Transcribe the records below exactly as written, from the opening line through the line that contains "loops with **'filter'**](#replace-for-loops-with-filter)".

(Records excerpted from a collection)
======
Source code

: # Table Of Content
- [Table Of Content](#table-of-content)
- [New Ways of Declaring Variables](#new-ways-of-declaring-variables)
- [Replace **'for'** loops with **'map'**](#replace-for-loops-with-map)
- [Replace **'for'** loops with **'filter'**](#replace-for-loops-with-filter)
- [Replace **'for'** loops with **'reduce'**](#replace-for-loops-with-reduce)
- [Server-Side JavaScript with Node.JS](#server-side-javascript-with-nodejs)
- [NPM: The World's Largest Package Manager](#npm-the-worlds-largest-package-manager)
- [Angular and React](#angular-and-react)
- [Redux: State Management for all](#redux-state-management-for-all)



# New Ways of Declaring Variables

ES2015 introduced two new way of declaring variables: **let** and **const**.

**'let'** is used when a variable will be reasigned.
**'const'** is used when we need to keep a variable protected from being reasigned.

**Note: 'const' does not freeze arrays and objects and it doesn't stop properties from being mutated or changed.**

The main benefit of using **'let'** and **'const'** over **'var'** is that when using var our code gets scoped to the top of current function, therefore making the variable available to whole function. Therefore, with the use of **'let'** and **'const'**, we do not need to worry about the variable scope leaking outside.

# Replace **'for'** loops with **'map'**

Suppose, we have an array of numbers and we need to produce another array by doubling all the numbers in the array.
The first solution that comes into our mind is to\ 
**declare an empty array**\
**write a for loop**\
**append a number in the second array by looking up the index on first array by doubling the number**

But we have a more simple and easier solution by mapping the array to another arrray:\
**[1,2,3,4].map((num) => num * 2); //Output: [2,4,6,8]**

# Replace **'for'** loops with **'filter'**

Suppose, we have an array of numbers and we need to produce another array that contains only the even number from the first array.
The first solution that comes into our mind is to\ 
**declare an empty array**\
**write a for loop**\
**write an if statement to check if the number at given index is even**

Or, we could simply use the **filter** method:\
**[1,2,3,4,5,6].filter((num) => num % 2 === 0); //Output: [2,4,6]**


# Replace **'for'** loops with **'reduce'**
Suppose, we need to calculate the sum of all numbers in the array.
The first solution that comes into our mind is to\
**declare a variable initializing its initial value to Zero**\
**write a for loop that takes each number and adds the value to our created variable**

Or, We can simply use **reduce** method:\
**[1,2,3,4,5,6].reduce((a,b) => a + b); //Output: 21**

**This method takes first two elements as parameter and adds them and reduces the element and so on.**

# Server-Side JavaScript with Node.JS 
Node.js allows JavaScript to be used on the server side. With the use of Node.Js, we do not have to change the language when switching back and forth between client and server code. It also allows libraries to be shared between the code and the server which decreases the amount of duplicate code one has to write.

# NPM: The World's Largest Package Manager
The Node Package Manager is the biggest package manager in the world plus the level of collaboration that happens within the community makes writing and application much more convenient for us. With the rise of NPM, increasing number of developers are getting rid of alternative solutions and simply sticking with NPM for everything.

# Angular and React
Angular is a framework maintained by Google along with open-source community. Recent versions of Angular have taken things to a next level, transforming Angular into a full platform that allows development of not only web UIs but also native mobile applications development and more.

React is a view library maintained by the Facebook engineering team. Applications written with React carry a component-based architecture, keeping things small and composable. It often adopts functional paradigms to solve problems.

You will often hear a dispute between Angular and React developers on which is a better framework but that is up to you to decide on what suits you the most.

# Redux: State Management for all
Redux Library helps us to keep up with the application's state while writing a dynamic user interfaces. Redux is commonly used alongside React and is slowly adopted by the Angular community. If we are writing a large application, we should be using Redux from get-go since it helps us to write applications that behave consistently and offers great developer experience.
======
(TASK RESPONSE)
Source code

: # Table Of Content
- [Table Of Content](#table-of-content)
- [New Ways of Declaring Variables](#new-ways-of-declaring-variables)
- [Replace **'for'** loops with **'map'**](#replace-for-loops-with-map)
- [Replace **'for'** loops with **'filter'**](#replace-for-loops-with-filter)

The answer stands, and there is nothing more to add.